Shell Upload | Task 6

Problem Statement

Prerequisites

• Network fundamentals (IP addresses, ports)

• netcat (basics like creating simple server)

• Familiarity in using a reverse shell

Solution

Our goal is to execute/run the shell on the server somehow, so how can we do it? I at first thought, maybe if I do a PUT requests to /uploads (I found the folder right after I visited the dashboard first time by viewing page source then I took a note of it) then the shell will get uploaded but unfortunately it wasn’t the case. So, I was poking and thinking how to upload the shell. If you remember Task2, we found an admin credentials. Why not use that?

“Upload Food” button! 😈😈😈

Before starting to work with the shell, I need to open a listener so that when the victim opens the script. I will get a terminal opened here.

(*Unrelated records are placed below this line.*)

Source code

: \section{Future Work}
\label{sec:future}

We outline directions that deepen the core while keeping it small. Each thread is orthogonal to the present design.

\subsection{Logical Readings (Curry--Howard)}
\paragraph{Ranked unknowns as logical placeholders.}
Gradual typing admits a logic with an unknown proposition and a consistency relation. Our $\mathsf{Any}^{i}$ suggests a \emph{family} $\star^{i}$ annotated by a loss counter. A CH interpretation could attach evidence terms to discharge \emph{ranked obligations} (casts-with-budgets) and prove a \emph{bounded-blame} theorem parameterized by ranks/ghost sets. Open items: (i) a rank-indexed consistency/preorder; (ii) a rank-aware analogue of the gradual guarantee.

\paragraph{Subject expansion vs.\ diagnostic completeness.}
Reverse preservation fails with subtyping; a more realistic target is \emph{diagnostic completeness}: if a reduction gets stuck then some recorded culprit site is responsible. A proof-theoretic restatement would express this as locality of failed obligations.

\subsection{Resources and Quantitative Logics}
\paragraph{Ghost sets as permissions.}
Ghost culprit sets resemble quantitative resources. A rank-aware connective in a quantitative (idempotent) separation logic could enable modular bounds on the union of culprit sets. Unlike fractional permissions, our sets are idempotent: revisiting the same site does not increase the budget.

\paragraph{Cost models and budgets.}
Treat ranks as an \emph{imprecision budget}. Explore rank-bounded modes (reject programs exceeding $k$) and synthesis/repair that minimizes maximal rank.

The shell script was already given to us, so I just changed the IP and adjusted the port to my netcat server/

Let’s upload the shell then

I clicked the food from dashboard. It took a few seconds and I got a shell.

Conclusion

Due to my incompetence in making understand the instructor about server misconfiguration, I wasted a lot of time in this challenge, even though it was a very simple challenge. When I was uploading my shell it was not uploading properly to the server. I thought it was an expected thing, the uploaded items are kept in another directory other than the /uploads so I ran gobuster to discover the folder but finally the instructor realized his mistake and fixed the issue and I got the flag!